When Mr. Tierney left Dublin a decade ago to move to Pittsburgh, the only things his Irish friends knew of Pittsburgh was that it was the home of the Steelers and the general location of the 1978 film "The Deer Hunter."
In the ensuing years, Mr. Tierney said, many factors, including the dozens of movies shot in Pittsburgh over the past several years, have elevated Pittsburgh's profile.
Yes, in Pittsburgh, Irish eyes are smiling, and in recent years, people outside of southwestern Pennsylvania have started to notice.
Earlier this year, Michael Collins, Ireland's ambassador to the United States, named James Lamb, who is president of the Ireland Institute of Pittsburgh, the city's honorary consul of Ireland. The designation means Mr. Lamb, whose work with the Downtown nonprofit promotes peace in Northern Ireland, represents the Irish government in Western Pennsylvania.
The designation of Pittsburgh as an honorary Irish consulate is the Irish government recognizing that southwestern Pennsylvania is an important location for the Irish diaspora, Mr. Tierney said.
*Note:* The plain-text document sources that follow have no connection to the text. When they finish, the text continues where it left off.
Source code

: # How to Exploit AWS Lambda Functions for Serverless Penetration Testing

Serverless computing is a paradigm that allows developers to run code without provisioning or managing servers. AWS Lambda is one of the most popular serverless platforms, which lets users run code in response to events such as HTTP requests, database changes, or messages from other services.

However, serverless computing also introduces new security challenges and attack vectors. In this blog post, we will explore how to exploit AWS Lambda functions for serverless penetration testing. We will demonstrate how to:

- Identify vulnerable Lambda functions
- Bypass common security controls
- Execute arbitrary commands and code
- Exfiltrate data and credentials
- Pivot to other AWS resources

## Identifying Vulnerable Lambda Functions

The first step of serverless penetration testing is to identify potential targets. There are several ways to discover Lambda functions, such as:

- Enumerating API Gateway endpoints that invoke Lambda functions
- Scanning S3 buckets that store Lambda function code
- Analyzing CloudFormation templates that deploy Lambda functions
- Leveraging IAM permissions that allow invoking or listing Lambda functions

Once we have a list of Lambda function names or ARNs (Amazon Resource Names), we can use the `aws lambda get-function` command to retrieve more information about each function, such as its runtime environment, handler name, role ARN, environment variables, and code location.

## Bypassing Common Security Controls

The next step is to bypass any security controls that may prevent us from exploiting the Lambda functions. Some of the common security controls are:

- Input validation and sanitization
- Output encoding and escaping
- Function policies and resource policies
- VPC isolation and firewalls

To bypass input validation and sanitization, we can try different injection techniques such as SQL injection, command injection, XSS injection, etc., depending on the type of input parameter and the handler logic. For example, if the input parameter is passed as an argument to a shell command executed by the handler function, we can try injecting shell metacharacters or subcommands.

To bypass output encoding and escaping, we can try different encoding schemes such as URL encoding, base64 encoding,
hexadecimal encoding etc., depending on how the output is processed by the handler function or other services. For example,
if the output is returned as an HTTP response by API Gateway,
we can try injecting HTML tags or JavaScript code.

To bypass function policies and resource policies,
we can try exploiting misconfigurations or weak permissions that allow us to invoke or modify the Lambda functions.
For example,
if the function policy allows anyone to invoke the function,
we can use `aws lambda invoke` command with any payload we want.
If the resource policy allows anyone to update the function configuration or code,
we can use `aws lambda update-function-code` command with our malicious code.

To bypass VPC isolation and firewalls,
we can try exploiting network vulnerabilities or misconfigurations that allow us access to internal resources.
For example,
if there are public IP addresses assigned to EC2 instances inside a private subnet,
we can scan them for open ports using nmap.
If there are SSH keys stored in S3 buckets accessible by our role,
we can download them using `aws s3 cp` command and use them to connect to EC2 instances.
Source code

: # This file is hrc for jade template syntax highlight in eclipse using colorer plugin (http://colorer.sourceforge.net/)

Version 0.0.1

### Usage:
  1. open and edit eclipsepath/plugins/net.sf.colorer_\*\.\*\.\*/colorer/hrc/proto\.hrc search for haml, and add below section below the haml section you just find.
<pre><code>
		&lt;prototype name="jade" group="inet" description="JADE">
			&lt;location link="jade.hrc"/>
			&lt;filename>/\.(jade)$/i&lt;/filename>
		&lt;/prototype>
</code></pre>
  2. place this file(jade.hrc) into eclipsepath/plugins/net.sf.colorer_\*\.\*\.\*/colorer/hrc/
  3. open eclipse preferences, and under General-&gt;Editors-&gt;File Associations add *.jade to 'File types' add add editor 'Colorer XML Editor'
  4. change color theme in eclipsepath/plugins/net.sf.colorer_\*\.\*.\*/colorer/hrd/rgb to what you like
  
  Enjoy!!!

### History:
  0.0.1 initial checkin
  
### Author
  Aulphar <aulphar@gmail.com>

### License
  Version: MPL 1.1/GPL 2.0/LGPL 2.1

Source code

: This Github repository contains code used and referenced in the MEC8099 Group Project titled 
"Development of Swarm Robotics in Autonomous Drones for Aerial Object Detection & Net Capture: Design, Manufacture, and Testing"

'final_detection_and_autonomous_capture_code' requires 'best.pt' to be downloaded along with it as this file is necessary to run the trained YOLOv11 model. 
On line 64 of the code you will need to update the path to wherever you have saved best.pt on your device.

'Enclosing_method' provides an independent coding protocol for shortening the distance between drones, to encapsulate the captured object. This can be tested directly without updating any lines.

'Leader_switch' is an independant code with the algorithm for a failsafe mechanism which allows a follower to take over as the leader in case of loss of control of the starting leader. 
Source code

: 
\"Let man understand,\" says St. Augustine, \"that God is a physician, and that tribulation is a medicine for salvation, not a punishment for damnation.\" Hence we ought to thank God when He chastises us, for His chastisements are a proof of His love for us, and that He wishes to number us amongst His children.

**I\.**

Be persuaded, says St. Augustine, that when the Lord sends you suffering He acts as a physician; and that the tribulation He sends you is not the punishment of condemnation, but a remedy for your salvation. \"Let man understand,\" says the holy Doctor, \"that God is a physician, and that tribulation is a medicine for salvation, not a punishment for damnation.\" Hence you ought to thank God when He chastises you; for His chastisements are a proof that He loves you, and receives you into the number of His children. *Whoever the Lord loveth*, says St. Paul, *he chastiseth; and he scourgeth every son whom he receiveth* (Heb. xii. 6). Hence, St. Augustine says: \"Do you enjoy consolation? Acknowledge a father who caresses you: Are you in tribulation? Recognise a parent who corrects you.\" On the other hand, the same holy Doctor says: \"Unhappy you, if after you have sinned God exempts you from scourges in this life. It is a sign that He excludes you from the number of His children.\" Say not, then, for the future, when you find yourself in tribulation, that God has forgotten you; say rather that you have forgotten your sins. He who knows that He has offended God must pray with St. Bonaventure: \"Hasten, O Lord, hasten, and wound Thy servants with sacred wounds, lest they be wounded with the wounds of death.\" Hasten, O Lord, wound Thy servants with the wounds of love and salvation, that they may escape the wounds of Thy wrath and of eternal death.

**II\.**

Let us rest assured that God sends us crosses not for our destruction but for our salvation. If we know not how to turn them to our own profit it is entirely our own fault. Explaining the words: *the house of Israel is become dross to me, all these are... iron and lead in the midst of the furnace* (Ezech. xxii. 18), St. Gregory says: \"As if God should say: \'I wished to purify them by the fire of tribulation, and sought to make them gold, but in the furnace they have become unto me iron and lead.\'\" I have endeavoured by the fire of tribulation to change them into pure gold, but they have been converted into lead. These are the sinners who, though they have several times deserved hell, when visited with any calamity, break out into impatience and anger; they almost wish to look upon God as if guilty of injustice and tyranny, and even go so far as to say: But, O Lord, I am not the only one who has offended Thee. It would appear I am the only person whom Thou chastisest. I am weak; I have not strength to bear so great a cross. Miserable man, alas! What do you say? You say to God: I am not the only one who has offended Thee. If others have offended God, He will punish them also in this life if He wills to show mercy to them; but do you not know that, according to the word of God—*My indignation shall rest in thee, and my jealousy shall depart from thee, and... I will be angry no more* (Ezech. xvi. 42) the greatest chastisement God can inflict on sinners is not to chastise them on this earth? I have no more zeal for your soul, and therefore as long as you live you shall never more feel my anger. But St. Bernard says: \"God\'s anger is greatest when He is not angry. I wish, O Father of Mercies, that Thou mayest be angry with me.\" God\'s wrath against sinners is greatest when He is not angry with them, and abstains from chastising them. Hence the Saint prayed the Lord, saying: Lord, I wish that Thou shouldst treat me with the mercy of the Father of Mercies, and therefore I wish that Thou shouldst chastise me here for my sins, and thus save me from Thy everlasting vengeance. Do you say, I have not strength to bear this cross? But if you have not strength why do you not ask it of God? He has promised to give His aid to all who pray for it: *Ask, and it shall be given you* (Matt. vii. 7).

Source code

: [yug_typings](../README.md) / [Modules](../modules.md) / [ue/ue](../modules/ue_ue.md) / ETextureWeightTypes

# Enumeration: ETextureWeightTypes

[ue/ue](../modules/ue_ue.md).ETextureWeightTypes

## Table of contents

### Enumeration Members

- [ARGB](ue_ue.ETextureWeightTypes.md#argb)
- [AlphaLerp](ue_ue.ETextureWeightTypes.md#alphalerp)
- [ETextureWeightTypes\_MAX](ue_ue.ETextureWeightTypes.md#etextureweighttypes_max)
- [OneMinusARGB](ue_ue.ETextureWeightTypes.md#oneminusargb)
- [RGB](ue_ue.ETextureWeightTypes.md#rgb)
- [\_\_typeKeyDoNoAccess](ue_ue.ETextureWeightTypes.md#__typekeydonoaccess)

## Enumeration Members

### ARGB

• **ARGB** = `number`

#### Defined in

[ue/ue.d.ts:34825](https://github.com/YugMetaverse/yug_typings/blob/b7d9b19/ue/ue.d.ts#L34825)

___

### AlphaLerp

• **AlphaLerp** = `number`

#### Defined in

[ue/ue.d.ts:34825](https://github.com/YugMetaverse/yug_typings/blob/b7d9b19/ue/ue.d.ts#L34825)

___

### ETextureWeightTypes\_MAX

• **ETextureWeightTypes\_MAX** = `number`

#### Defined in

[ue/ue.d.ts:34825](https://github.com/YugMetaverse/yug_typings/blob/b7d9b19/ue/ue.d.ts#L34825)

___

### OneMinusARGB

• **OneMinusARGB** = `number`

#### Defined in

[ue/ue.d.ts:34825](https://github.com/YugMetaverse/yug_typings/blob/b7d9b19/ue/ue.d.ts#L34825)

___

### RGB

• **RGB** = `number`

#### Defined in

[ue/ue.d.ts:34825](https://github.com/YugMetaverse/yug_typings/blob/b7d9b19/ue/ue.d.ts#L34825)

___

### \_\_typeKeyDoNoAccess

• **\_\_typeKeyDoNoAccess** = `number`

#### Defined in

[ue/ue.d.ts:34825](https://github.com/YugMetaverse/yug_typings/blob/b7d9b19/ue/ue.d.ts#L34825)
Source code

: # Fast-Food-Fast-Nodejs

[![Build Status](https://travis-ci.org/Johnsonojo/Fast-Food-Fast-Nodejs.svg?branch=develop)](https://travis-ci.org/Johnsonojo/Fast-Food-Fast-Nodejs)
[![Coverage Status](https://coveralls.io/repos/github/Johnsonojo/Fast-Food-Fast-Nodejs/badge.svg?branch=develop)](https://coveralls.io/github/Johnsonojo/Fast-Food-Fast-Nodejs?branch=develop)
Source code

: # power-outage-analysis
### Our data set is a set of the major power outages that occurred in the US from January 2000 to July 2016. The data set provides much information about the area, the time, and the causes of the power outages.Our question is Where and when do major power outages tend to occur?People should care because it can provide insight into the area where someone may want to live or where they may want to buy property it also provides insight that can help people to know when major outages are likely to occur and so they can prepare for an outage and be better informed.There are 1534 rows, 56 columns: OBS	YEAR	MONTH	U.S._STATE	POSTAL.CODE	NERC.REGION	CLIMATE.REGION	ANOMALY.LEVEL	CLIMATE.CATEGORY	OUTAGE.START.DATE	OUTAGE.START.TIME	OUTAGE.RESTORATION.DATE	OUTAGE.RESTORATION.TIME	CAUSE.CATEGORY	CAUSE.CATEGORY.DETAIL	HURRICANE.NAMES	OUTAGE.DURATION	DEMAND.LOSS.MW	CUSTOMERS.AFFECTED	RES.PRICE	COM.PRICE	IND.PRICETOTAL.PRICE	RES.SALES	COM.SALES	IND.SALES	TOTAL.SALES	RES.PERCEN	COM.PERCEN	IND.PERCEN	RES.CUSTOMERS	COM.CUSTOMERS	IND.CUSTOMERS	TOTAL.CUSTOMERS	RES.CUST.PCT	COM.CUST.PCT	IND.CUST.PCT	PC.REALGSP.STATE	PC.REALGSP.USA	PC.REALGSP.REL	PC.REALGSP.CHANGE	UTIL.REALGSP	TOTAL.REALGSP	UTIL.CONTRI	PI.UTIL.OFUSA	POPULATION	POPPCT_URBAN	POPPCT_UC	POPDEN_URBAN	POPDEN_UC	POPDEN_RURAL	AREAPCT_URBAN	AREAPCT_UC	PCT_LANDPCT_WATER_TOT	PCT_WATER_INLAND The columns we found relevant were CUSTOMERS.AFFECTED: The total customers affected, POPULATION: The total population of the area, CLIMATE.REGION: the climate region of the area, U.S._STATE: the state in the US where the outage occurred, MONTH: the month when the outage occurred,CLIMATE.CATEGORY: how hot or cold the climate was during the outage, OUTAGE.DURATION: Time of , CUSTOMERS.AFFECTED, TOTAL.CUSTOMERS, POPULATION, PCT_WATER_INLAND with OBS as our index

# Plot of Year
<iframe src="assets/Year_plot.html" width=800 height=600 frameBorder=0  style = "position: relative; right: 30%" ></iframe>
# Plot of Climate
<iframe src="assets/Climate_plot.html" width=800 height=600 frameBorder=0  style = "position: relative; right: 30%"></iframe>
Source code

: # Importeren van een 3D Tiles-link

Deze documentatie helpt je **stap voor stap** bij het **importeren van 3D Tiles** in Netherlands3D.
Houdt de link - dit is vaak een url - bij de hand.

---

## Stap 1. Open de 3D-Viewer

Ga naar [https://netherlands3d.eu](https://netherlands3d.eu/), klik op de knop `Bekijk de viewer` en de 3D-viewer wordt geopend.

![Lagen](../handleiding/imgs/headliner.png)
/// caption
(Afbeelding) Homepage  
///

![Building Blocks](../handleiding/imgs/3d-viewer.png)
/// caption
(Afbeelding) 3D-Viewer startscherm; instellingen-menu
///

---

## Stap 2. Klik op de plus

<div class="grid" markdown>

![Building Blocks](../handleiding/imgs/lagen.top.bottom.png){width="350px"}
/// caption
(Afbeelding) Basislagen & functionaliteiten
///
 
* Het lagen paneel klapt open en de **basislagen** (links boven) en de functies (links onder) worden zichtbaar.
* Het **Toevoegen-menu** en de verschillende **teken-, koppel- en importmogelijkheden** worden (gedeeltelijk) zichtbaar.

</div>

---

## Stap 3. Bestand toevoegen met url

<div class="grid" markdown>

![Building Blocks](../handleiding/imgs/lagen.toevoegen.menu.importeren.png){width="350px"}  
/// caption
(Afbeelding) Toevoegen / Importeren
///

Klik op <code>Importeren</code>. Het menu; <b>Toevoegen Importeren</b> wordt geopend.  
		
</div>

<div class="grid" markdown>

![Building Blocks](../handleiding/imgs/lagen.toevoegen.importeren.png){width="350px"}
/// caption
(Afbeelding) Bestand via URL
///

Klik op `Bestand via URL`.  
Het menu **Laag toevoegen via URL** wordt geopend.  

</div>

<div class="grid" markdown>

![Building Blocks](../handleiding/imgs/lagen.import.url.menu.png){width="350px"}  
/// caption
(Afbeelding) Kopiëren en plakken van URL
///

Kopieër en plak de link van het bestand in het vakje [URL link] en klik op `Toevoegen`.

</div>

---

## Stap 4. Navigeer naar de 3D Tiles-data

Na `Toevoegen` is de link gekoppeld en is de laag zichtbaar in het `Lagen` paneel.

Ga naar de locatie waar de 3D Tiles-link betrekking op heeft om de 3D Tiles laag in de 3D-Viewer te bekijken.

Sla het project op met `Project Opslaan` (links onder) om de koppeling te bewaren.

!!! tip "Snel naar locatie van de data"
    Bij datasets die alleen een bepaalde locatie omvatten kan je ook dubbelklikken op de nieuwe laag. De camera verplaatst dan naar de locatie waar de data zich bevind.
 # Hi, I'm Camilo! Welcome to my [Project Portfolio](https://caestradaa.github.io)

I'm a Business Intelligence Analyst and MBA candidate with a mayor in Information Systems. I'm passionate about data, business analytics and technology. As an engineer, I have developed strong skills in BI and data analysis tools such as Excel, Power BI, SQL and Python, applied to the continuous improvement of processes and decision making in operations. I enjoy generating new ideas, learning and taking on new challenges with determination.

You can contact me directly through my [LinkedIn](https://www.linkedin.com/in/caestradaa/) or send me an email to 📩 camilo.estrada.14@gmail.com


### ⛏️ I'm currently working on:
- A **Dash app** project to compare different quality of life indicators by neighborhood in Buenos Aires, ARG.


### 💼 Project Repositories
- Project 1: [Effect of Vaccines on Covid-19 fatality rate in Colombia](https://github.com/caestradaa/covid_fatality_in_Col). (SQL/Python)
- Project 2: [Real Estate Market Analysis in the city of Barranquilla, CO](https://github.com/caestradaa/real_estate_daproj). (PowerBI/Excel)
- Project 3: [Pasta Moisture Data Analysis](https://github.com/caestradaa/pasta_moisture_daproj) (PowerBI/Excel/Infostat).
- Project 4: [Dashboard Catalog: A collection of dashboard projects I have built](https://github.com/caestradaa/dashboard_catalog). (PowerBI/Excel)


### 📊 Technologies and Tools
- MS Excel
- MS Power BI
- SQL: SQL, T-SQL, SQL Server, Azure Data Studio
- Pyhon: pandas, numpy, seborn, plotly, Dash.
Perhaps more significantly, America's ambassador to Ireland is a Pittsburgher, and not just any Steel City native, but Dan Rooney, the Steelers owner who has put his efforts not just toward winning Super Bowls but toward creating peace in Northern Ireland through his work with the American Ireland Fund.
President Barack Obama named Mr. Rooney to the post in 2009, and last year, Mr. Rooney presided over a game of American flag football at his diplomatic residence.
Don't paint the bridges green yet, but with Dan Rooney in Ireland and the Irish consulate here, the city's international profile as a place with a strong Irish heritage is growing, Mr. Tierney said, and more people are beginning to see Pittsburgh as, among many other things, an Irish-green city.